Le 15 mars 1943, le GRP n° 2 de Châteauneuf-les-Bains est dissous, ainsi que, semble-t-il, toute la structure administrative d'internement dépendant du Service central des Formations d'étrangers. La préfecture justifie cette dissolution par le «ramassage exécuté le 1er mars par les autorités d'occupation». En effet, après l'envoi des hommes juifs à Gurs par la gendarmerie française en date du 25 février, la police allemande a passé lundi 1er mars et a arrêté, selon le témoignage d'Anna Davids, tous les hommes restants, juifs et non juifs, et même un colonel (français?) qui semble avoir fait partie des cadres du camp. Quelques juifs ont réussi à se cacher, comme Mendel Silfen212, un commerçant de Rotterdam resté durant toute la période interné à Châteauneuf, qui se cache dans les bois au moment de la rafle et parvient par la suite à passer en Suisse avec sa femme et son bébé, en mai 1943.

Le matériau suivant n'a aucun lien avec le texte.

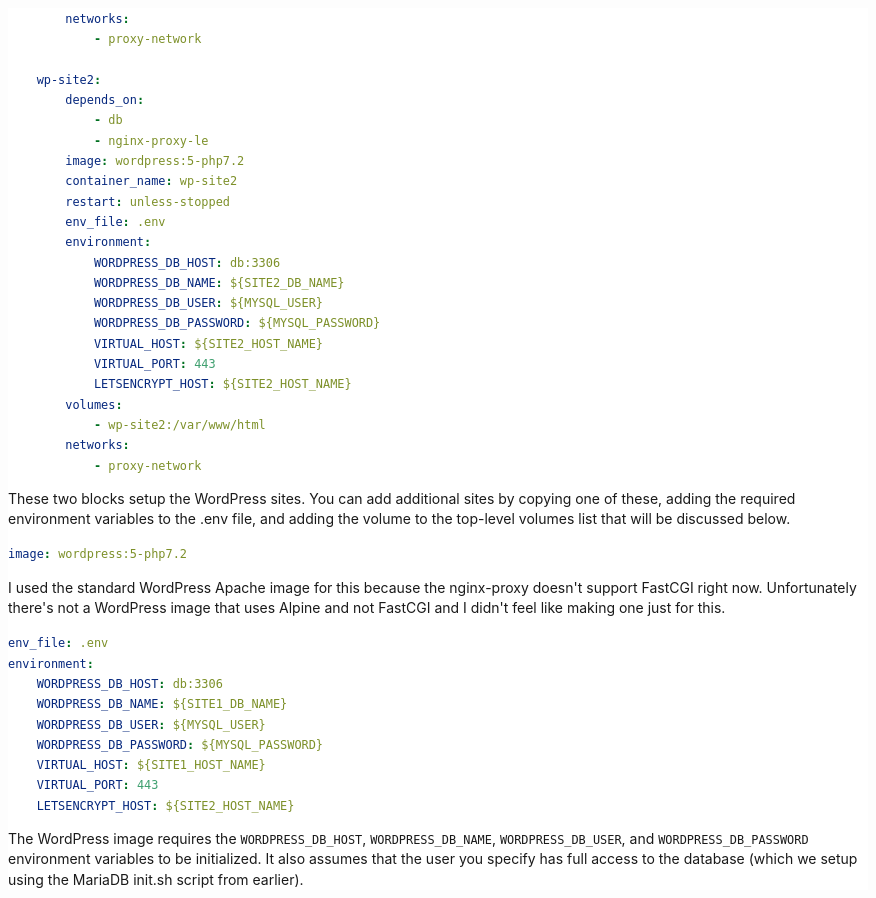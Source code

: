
 ```yml
        networks:
            - proxy-network

    wp-site2:
        depends_on:
            - db
            - nginx-proxy-le
        image: wordpress:5-php7.2
        container_name: wp-site2
        restart: unless-stopped
        env_file: .env
        environment:
            WORDPRESS_DB_HOST: db:3306
            WORDPRESS_DB_NAME: ${SITE2_DB_NAME}
            WORDPRESS_DB_USER: ${MYSQL_USER}
            WORDPRESS_DB_PASSWORD: ${MYSQL_PASSWORD}
            VIRTUAL_HOST: ${SITE2_HOST_NAME}
            VIRTUAL_PORT: 443
            LETSENCRYPT_HOST: ${SITE2_HOST_NAME}
        volumes:
            - wp-site2:/var/www/html
        networks:
            - proxy-network
```

These two blocks setup the WordPress sites. You can add additional sites by
copying one of these, adding the required environment variables to the .env
file, and adding the volume to the top-level volumes list that will be discussed
below.

```yml
image: wordpress:5-php7.2
```

I used the standard WordPress Apache image for this because the nginx-proxy
doesn't support FastCGI right now. Unfortunately there's not a WordPress image
that uses Alpine and not FastCGI and I didn't feel like making one just for
this.

```yml
env_file: .env
environment:
    WORDPRESS_DB_HOST: db:3306
    WORDPRESS_DB_NAME: ${SITE1_DB_NAME}
    WORDPRESS_DB_USER: ${MYSQL_USER}
    WORDPRESS_DB_PASSWORD: ${MYSQL_PASSWORD}
    VIRTUAL_HOST: ${SITE1_HOST_NAME}
    VIRTUAL_PORT: 443
    LETSENCRYPT_HOST: ${SITE2_HOST_NAME}
```

The WordPress image requires the `WORDPRESS_DB_HOST`, `WORDPRESS_DB_NAME`,
`WORDPRESS_DB_USER`, and `WORDPRESS_DB_PASSWORD` environment variables to be
initialized. It also assumes that the user you specify has full access to the
database (which we setup using the MariaDB init.sh script from earlier).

Les mois qui suivent sont chaotiques. Les hommes restants, y compris quelques juifs qui se sont cachés au moment de la rafle de février, sont regroupés – en théorie du moins – au 662e GTE à Riom. Le sous-préfet de Riom proteste néanmoins encore le 7 avril contre les agissements de

«quelques travailleurs étrangers en situation irrégulière», dont Mendel Silfen. Ce qui reste du camp de Châteauneuf servirait selon lui de «relais de fuite pour les jeunes gens du Nord désireux de se soustraire au travail en Allemagne». Les travailleurs étrangers encore présents se seraient fait engager par des entreprises agricoles pour de gros salaires et auraient pillé l'hôtel dans lequel ils étaient hébergés… Le sous-préfet souhaite débarrasser Châteauneuf de ces perturbateurs pour y faire revenir prochainement les curistes.

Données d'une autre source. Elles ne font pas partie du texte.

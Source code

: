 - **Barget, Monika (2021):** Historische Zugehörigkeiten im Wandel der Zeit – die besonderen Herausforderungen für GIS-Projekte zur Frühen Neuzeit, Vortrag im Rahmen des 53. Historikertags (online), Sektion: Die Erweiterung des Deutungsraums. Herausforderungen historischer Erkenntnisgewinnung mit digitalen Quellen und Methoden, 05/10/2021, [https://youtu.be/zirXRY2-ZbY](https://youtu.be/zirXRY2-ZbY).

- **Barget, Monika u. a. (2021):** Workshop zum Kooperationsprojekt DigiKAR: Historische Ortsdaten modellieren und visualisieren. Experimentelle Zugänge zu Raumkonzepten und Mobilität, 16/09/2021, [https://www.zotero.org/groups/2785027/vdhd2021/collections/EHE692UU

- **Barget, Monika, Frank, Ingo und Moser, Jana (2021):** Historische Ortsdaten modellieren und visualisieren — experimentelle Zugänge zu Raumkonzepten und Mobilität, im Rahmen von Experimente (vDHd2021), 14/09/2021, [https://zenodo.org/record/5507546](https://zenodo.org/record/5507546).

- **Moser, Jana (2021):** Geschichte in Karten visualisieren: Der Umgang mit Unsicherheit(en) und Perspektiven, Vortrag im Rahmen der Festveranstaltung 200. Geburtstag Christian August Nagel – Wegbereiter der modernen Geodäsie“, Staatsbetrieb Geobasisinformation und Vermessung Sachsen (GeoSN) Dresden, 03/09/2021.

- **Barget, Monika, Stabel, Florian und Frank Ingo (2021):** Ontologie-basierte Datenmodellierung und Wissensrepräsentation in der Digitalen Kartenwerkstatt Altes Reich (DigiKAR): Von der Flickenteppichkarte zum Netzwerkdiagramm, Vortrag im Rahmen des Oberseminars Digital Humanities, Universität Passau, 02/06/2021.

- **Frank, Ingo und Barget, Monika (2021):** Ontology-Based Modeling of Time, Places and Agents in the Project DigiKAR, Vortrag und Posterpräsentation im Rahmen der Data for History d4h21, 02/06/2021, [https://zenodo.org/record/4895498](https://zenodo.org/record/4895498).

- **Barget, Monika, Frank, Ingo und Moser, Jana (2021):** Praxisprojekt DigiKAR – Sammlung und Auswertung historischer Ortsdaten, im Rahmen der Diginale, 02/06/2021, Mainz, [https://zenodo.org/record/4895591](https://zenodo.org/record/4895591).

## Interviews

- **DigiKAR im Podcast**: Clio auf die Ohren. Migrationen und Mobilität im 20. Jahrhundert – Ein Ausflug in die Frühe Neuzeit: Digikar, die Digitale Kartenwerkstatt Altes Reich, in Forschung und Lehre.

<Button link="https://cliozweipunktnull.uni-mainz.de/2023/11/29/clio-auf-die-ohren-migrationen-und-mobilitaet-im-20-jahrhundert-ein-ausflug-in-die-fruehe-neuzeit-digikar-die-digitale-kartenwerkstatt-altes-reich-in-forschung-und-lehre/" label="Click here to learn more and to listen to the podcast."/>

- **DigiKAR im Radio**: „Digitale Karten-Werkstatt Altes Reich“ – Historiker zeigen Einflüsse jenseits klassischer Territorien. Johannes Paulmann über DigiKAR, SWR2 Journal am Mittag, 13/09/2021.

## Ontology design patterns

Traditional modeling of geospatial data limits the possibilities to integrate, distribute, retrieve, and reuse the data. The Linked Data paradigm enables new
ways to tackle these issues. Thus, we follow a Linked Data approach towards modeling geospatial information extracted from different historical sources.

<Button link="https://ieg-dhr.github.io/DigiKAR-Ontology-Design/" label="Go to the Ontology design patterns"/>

Le commissaire RG lui réplique sèchement que rien n'est vrai dans ces assertions et qu'il n'y a plus de travailleurs étrangers à Châteauneuf. Qui a raison? Quelques noms d'hommes juifs figurent encore dans les listes nominatives, alors que, selon les RG, ne subsiste au 27 avril 1943 que le Centre d'accueil familial pour réfugiés étrangers, dépendant du SSE, qui héberge encore 5 vieillards, 22 femmes (dont Aleida Boekbinder, femme du malheureux évadé du 21 septembre, repris et déporté) et 11 enfants.

212 AEG Justice et Police Ef/2-3085.